その12 “男子無大小皆黥面文身”について
黥面とは顔に入れ墨をすることであるが、倭の男子は大人、子供の別なく、皆顔面と身体に入れ墨をしているとある。しかし、どの世界でも、子供は入れ墨をしていない。しかし、“朱丹塗其身体、如中国用粉也”とも記されているので、黥面分身は入れ墨でなく、大人も子供も顔や身体に化粧をして、病気や悪霊から身を守ると解釈できそうだが。

2 邪馬台国諸国を比定する要件
倭人伝に書かれている固有名詞は、前述したが、音写を目的とした漢字を用いただけの音表文字である。
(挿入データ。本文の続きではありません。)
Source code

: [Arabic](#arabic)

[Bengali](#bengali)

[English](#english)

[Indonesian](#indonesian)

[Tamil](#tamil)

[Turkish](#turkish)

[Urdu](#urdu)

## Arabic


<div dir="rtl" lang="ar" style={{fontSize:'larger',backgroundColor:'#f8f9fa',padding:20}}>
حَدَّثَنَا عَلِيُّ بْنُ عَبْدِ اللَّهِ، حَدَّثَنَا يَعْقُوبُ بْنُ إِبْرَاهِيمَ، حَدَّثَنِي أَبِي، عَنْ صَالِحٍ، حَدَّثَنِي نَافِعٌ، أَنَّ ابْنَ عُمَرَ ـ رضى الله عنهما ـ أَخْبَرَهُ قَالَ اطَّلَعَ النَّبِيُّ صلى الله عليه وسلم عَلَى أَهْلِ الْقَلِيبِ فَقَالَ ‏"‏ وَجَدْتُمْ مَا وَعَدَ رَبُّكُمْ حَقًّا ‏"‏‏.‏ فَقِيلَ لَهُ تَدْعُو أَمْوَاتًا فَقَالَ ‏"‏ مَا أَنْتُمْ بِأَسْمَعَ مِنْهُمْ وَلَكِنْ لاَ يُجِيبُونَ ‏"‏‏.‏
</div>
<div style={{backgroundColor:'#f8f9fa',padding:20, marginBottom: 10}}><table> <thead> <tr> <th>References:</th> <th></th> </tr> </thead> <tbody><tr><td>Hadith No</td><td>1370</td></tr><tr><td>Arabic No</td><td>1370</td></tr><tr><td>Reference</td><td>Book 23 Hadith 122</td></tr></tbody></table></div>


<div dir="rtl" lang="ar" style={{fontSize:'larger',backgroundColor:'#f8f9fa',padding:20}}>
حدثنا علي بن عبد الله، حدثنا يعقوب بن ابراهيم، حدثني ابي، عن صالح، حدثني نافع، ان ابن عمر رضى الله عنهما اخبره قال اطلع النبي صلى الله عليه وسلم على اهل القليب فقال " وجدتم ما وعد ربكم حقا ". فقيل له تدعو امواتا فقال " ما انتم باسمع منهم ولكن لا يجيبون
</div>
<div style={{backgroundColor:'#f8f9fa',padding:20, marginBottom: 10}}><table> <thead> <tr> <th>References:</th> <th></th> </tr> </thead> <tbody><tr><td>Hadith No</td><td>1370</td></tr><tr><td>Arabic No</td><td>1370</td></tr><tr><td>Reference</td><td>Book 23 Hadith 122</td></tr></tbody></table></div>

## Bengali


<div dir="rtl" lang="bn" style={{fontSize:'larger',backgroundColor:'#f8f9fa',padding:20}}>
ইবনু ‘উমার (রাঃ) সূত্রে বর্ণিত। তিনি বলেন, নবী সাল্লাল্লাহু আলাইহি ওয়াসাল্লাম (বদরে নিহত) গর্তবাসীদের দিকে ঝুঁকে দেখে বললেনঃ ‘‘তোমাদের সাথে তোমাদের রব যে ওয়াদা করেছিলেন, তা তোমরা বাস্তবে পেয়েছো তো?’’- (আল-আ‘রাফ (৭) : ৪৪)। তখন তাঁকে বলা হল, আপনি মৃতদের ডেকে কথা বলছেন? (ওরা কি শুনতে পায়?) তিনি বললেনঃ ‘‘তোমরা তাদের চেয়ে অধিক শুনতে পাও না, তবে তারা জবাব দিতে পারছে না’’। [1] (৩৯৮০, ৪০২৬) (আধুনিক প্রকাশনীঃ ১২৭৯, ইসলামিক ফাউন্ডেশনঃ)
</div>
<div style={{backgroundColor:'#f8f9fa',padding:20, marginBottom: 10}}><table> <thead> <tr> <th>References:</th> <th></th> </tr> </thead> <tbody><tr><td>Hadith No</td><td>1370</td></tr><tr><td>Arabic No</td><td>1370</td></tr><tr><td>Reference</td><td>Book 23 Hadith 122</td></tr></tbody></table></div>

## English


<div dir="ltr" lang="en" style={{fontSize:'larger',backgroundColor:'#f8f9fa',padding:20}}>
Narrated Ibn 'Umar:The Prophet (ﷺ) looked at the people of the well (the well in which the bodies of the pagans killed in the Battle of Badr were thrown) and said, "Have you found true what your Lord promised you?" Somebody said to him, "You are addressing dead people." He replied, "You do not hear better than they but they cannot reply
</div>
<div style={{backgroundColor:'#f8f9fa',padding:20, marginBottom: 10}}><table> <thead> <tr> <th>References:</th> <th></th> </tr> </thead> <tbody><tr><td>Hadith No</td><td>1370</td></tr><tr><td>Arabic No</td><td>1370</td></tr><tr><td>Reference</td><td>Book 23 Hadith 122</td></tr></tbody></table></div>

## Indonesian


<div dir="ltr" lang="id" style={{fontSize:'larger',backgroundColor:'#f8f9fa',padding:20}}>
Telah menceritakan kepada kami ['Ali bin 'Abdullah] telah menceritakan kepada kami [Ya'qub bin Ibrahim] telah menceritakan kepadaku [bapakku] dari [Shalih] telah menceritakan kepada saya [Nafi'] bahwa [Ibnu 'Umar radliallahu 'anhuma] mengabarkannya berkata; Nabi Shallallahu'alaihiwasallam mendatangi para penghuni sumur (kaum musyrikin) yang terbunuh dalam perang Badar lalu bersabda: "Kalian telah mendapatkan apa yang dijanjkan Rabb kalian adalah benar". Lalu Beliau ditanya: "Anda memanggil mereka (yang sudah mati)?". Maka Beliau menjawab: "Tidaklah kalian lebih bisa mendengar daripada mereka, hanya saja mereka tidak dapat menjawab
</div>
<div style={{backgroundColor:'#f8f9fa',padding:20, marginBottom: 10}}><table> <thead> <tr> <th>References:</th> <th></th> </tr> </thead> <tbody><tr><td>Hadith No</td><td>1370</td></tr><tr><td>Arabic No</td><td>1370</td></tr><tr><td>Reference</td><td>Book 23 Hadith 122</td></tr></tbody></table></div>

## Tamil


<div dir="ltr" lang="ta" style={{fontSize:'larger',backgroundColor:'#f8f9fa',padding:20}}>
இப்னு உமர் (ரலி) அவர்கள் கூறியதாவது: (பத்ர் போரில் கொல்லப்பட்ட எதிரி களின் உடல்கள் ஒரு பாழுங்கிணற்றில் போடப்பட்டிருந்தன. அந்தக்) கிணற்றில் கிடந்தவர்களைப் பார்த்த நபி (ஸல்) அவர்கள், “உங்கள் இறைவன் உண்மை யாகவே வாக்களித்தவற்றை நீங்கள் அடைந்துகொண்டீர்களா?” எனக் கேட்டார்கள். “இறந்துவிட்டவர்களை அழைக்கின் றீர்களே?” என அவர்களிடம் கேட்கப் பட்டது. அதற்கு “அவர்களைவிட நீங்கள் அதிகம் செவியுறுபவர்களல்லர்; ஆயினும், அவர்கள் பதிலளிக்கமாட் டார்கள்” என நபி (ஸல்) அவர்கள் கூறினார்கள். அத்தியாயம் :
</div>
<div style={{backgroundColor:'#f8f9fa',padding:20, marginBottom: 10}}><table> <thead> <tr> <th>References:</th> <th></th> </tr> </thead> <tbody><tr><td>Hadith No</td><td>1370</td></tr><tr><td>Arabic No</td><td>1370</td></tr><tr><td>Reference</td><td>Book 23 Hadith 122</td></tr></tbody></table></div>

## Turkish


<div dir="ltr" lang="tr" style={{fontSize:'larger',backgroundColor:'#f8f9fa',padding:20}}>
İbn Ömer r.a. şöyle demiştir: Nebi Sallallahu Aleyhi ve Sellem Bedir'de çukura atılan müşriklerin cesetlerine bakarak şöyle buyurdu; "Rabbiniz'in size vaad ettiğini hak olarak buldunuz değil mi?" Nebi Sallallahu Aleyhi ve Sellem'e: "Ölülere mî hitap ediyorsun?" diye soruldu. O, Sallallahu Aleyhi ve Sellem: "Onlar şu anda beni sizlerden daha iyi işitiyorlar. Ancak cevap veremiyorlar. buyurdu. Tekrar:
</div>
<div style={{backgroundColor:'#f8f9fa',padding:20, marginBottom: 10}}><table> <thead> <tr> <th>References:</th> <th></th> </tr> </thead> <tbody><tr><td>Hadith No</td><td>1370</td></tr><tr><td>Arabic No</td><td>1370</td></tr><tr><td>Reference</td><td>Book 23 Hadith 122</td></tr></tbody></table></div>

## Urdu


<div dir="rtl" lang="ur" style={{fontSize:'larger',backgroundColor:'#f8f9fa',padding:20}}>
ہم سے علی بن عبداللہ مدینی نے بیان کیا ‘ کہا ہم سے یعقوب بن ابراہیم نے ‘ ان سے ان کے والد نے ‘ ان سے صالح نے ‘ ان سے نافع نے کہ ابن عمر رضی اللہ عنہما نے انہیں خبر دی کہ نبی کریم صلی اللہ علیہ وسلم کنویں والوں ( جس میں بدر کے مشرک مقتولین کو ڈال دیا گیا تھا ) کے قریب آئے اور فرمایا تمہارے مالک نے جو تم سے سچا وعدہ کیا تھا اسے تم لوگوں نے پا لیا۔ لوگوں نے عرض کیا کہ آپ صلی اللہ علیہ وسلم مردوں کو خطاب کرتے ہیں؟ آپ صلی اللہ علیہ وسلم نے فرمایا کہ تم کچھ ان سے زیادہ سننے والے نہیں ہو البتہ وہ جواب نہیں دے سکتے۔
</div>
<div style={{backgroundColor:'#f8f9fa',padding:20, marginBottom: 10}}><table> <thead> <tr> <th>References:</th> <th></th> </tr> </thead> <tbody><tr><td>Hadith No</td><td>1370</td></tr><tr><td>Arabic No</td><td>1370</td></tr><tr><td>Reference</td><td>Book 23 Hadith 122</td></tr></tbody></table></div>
現在の地名から邪馬台国諸国を特定することは、特定の場所を除いて困難である。大切なことは、倭人伝の時代前後の、推移、流れをつかむことであろう。もちろん、その時代に即した出土品、遺跡の位置、規模、状況の見極めなどが最重要な根拠となる。それらを勘案し、倭人伝の記述から、邪馬台国諸国は船や舟で行ける場所、海岸沿いか、海岸から河を遡上でき、また、河を使った往来が可能な場所が必須条件となる。理由の一つは、当時は馬や牛が居なかったこと、物流に必要な運搬手段は舟が主であることによる。その結果、当時の国同士の接点、交渉、玄関口は舟による往来で行うのが必要条件で、領内通過、領内に迷い込むなどは、侵入者と見なされる。そのような不文律があったのではと考えられる。

参考資料
① まぼろしの邪馬台国、1)白い杖の視点、2)伊都から邪馬台への道、宮崎康平、講談社文庫、2008年
邪馬台国、清張通史1、松本清張、講談社文庫、2010年
九州古代遺跡ガイド、九州遺跡研究会、メイツ出版、2009年
葬られた王朝、梅原 猛、新潮社、2010年
古事記、福永武彦、河出文庫、2010年
日本書紀、福永武彦、河出文庫、2008年

尚、本題は”魏志倭人伝の世界”と題して、平成23年3月号から8月号まで、千葉県医師会雑誌に連載し,抜粋したものです。
最後に、中村学園大学ホームページからの魏志倭人伝を利用するに当たりまして、同大学図書館長、藤田守様はじめ関係諸氏に、この紙上をお借りしまして、厚くお礼申し上げます。また、パソコンから多くの博学の徒が居られるのを知り、また、ウイキペデイアなどから、多くの情報、知識を教えて頂きました。ここに感謝申し上げます。(山﨑震一)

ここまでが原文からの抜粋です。